Перестройка и гласность открыли новые возможности для работы историков. Одной из первых попыток комплексного рассмотрения «белых пятен» истории блокады была дискуссия историков, состоявшаяся 20-22 января 1992 г. В ней приняли участие практически все ведущие ученые, писатели и публицисты, занимающиеся военной тематикой. Стенограмма почти 200 выступлений, а также подготовленных текстов составили ядро опубликованной в 1995 г. книги. Как отмечает в предисловии составитель книги В. Демидов, «читатель впервые, пожалуй, не встретит здесь былого пресного «единомыслия», всезнайства и не подлежащих сомнению истин».[31]
Сборник статей «Ленинградская эпопея. Организация обороны и население города Ленинградская эпопея. Организация обороны и население города», утвержденный к печати Санкт-Петербургским филиалом Института российской истории РАН 1995 г., во многом носил новаторский характер. Основной особенностью его авторов, по мнению В.А. Шишкина, была попытка «рассматривать события исключительно с позиций научной объективности» по целому ряду важнейших вопросов. К их числу относились: стратегическое значение битвы за Ленинград; роль партийной организации в обороне города, включая допущенные ею просчеты; поддержание коммуникаций с Большой землей; культурная и научная жизнь; военно-промышленный комплекс города; настроения защитников и населения Ленинграда; религиозная жизнь в осажденном городе и др.[32]
Существенный вклад в изучение настроений рабочих и ополченцев, защищавших Ленинград, в наиболее тяжелые первые месяцы войны внес А.А. Дзенискевич. Опираясь на материалы Кировского райкома ВКП(б), а также Горкома партии и политотделов армии народного ополчения, он показал, что начало войны характеризовалось не только высоким патриотическим подъемом ленинградских рабочих, но и «отрицательными явлениями» — «распространялись всевозможные слухи, выплеснулась на поверхность озлобление обиженных, притесненных, прошла волна справедливых критических высказываний в среде рабочих, возмущенных и обеспокоенных явными ошибками партии и правительства во внутренней и внешней политике». Наряду с деятельностью противника по распространению слухов и листовок, одной из причин нервозности населения была нераспорядительность самой власти, осуществлявшей некоторые мероприятия без должной подготовки. Одним из них была эвакуация детей в различные районы Ленинградской области, вскоре оказавшихся в районе боевых действий, что вызвало большое волнение среди женской части населения. Подытоживая характеристику настроений рабочих Ленинграда в первые месяцы войны, А.Р. Дзенискевич обратил внимание на то, что постоянно в зафиксированных выступлениях рабочих звучали упоминания о гражданской войне и куда реже — о зимней войне с Финляндией. «Относительно редко говорили рабочие о «завоеваниях социализма» и о своем благополучии. Почти не встречается национальная тема... Чаще возникает тема традиций, мести, кровного родства, дела отцов-сыновей и т.д.». В основе массового патриотического подъема большинства рабочих лежала совокупность причин, и прежде всего, «исконный национальный патриотизм», «территориальный патриотизм», связанный с защитой своего города, своего предприятия, дома и своих семей, и, наконец, известная идеологизированность мышления ядра ленинградского рабочего класса.[33]

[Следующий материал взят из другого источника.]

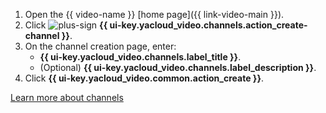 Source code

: 1. Open the {{ video-name }} [home page]({{ link-video-main }}).
1. Click ![plus-sign](../../_assets/console-icons/plus.svg) **{{ ui-key.yacloud_video.channels.action_create-channel }}**.
1. On the channel creation page, enter:
    * **{{ ui-key.yacloud_video.channels.label_title }}**.
    * (Optional) **{{ ui-key.yacloud_video.channels.label_description }}**.
1. Click **{{ ui-key.yacloud_video.common.action_create }}**.

[Learn more about channels](../../video/concepts/index.md#channels)
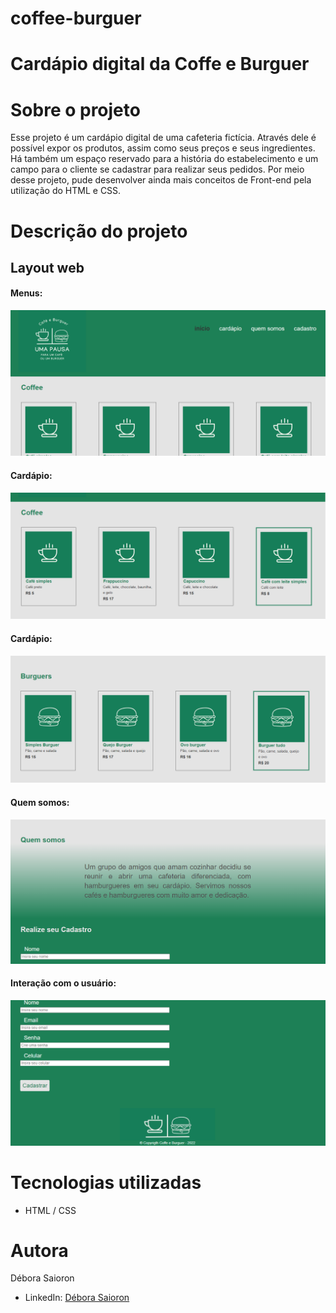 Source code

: # coffee-burguer
# Cardápio digital da Coffe e Burguer

# Sobre o projeto

Esse projeto é um cardápio digital de uma cafeteria fictícia. Através dele é possível expor os produtos, assim como seus preços e seus ingredientes. Há também um espaço reservado para a história do estabelecimento e um campo para o cliente se cadastrar para realizar seus pedidos. Por meio desse projeto, pude desenvolver ainda mais conceitos de Front-end pela utilização do HTML e CSS.


# Descrição do projeto

## Layout web
#### Menus:

![Web index](https://github.com/saiorond/coffee-burguer/blob/main/img/page%201.png)

#### Cardápio:

![Web required](https://github.com/saiorond/coffee-burguer/blob/main/img/page%202.png)

#### Cardápio:

![Web required](https://github.com/saiorond/coffee-burguer/blob/main/img/page%203.png)

#### Quem somos:

![Web required](https://github.com/saiorond/coffee-burguer/blob/main/img/page%204.png)

#### Interação com o usuário:

![Web success](https://github.com/saiorond/coffee-burguer/blob/main/img/page%205.png)

# Tecnologias utilizadas

- HTML / CSS

# Autora

Débora Saioron

- LinkedIn: [Débora Saioron](https://www.linkedin.com/in/d%C3%A9bora-saioron-2644b81ab/)

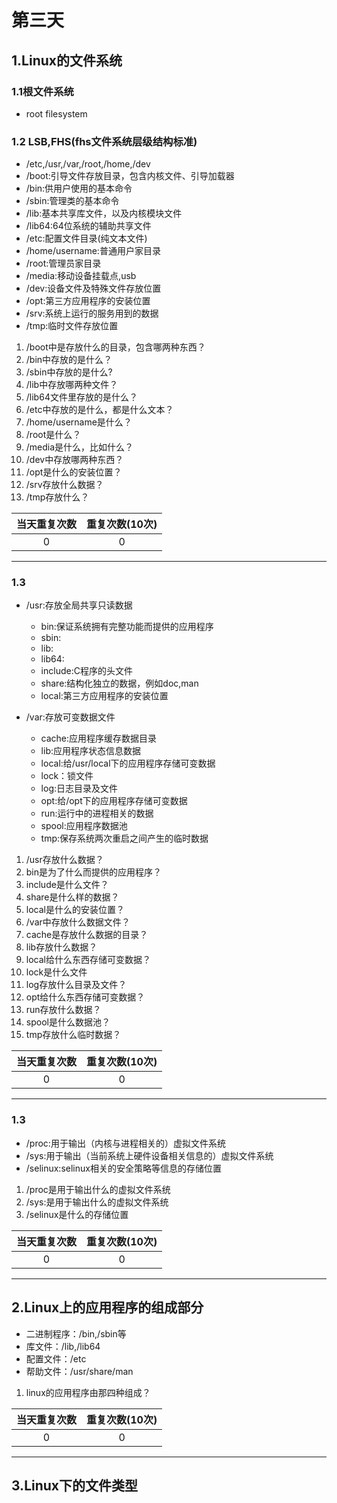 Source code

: # 第三天
## 1.Linux的文件系统
### 1.1根文件系统
  + root filesystem
  
### 1.2 LSB,FHS(fhs文件系统层级结构标准)
  + /etc,/usr,/var,/root,/home,/dev
  + /boot:引导文件存放目录，包含内核文件、引导加载器
  + /bin:供用户使用的基本命令
  + /sbin:管理类的基本命令
  + /lib:基本共享库文件，以及内核模块文件
  + /lib64:64位系统的辅助共享文件
  + /etc:配置文件目录(纯文本文件)
  + /home/username:普通用户家目录
  + /root:管理员家目录
  + /media:移动设备挂载点,usb
  + /dev:设备文件及特殊文件存放位置
  + /opt:第三方应用程序的安装位置
  + /srv:系统上运行的服务用到的数据
  + /tmp:临时文件存放位置
  
  1. /boot中是存放什么的目录，包含哪两种东西？
  2. /bin中存放的是什么？
  3. /sbin中存放的是什么?
  4. /lib中存放哪两种文件？
  5. /lib64文件里存放的是什么？
  6. /etc中存放的是什么，都是什么文本？
  7. /home/username是什么？
  8. /root是什么？
  9. /media是什么，比如什么？
  10. /dev中存放哪两种东西？
  11. /opt是什么的安装位置？
  12. /srv存放什么数据？
  13. /tmp存放什么？
  



| 当天重复次数 |重复次数(10次)|
| :------:|:------:|
| 0 |0 |
  
----


### 1.3 
  + /usr:存放全局共享只读数据
    + bin:保证系统拥有完整功能而提供的应用程序
    + sbin:
    + lib:
    + lib64:
    + include:C程序的头文件
    + share:结构化独立的数据，例如doc,man
    + local:第三方应用程序的安装位置
    
    
  + /var:存放可变数据文件
    + cache:应用程序缓存数据目录
    + lib:应用程序状态信息数据
    + local:给/usr/local下的应用程序存储可变数据
    + lock：锁文件
    + log:日志目录及文件
    + opt:给/opt下的应用程序存储可变数据
    + run:运行中的进程相关的数据
    + spool:应用程序数据池
    + tmp:保存系统两次重启之间产生的临时数据
    
  1. /usr存放什么数据？
  2. bin是为了什么而提供的应用程序？
  3. include是什么文件？
  4. share是什么样的数据？
  5. local是什么的安装位置？
  6. /var中存放什么数据文件？
  7. cache是存放什么数据的目录？
  8. lib存放什么数据？
  9. local给什么东西存储可变数据？
  10. lock是什么文件
  11. log存放什么目录及文件？
  12. opt给什么东西存储可变数据？
  13. run存放什么数据？
  14. spool是什么数据池？
  15. tmp存放什么临时数据？
  
| 当天重复次数 |重复次数(10次)|
| :------:|:------:|
| 0 |0 |
  
  
  


---  

### 1.3
  + /proc:用于输出（内核与进程相关的）虚拟文件系统
  + /sys:用于输出（当前系统上硬件设备相关信息的）虚拟文件系统
  + /selinux:selinux相关的安全策略等信息的存储位置
  1. /proc是用于输出什么的虚拟文件系统
  2. /sys:是用于输出什么的虚拟文件系统
  3. /selinux是什么的存储位置
  
    
| 当天重复次数 |重复次数(10次)|
| :------:|:------:|
| 0 |0 |



----  
## 2.Linux上的应用程序的组成部分
+ 二进制程序：/bin,/sbin等
+ 库文件：/lib,/lib64
+ 配置文件：/etc
+ 帮助文件：/usr/share/man

1. linux的应用程序由那四种组成？

    
| 当天重复次数 |重复次数(10次)|
| :------:|:------:|
| 0 |0 |


---
## 3.Linux下的文件类型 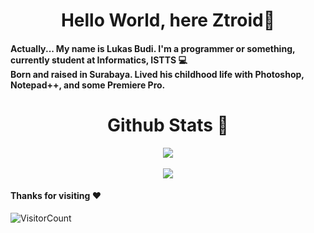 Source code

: <h1 align="center">Hello World, here Ztroid👋</h1>

#### Actually... My name is Lukas Budi. I'm a programmer or something, currently student at Informatics, ISTTS 💻<br> Born and raised in Surabaya. Lived his childhood life with Photoshop, Notepad++, and some Premiere Pro.

<h1 align="center">Github Stats 🚩</h1>
<p align="center">
<img align="center" src="https://github-readme-stats.vercel.app/api?username=Ztrohub&theme=react" /><br><br>
<img align="center" src="https://github-readme-stats.vercel.app/api/top-langs/?username=Ztrohub&layout=compact&theme=react" />
</p>



#### Thanks for visiting :heart:
![VisitorCount](https://profile-counter.glitch.me/Ztrohub/count.svg)
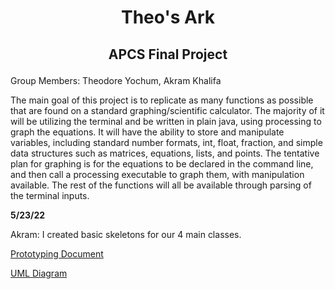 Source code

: # <p align="center"> Theo's Ark </p>
## <p align="center"> APCS Final Project </p>

Group Members: Theodore Yochum, Akram Khalifa

The main goal of this project is to replicate as many functions as possible that are found on a standard graphing/scientific calculator. The majority of it will be utilizing the terminal and be written in plain java, using processing to graph the equations. It will have the ability to store and manipulate variables, including standard number formats, int, float, fraction, and simple data structures such as matrices, equations, lists, and points. The tentative plan for graphing is for the equations to be declared in the command line, and then call a processing executable to graph them, with manipulation available. The rest of the functions will all be available through parsing of the terminal inputs.

**5/23/22** <p> Akram: I created basic skeletons for our 4 main classes.

[Prototyping Document](https://docs.google.com/document/d/180BusO_vznPpkCsnz28LtAkmPrC_HMbmgoyS5ju0bSs/edit?usp=sharing)

[UML Diagram](https://github.com/TheoYochum/APCS-Final-Project/blob/main/UMLDiagrams/Initial%20Prototype.pdf)
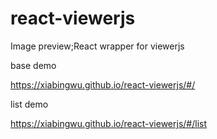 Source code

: # react-viewerjs
Image preview;React wrapper for viewerjs


base demo

https://xiabingwu.github.io/react-viewerjs/#/ 

list demo

https://xiabingwu.github.io/react-viewerjs/#/list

Новаторский характер в изучении политического контроля в период сталинизма в Северо-Западном регионе носит монография В.А. Иванова. Одна из глав книги специально посвящена деятельности правоохранительных органов в блокированном Ленинграде. Автору удалось ввести в научный оборот значительное число документов наркомата внутренних дел, раскрывающих основные направления его работы в годы войны, а также взаимодействие с военным советом Ленинградского фронта и руководством Городского комитета ВКП(б). Впервые в отечественной литературе затрагиваются вопросы деятельности негласного секретно-политического отдела, военной цензуры, прослушивания телефонных разговоров и т.д. Одна из важнейших идей, высказанных в книге, созвучна взглядам представителей школы тоталитаризма. В.А. Иванов полагает, что в условиях войны государственный аппарат полагался на использование страха как «мощного регулятора поведенческих навыков и умений... людей. Отсюда напрашивался только один вывод — его следовало не только постоянно генерировать, но и придавать ему черты ритуальности, эстетизировать».[34]
32
Ленинградская эпопея. Организация обороны и население города / под ред. Ковальчука В.М., Ломагина Н.А., Шишкина В.А., СПб, 1995.
33
Дзенискевич А. Р. Фронт у заводских стен. Малоизученные проблемы бороны Ленинграда (1941-1944). СПб, 1998. С. 77-78.
34
Иванов В. А. Миссия ордена. Механизм массовых репрессий в Советской России в конце 20-х-40-х гг. (на материалах Северо-Запада РСФСР). СПб, 1997. С. 276-285.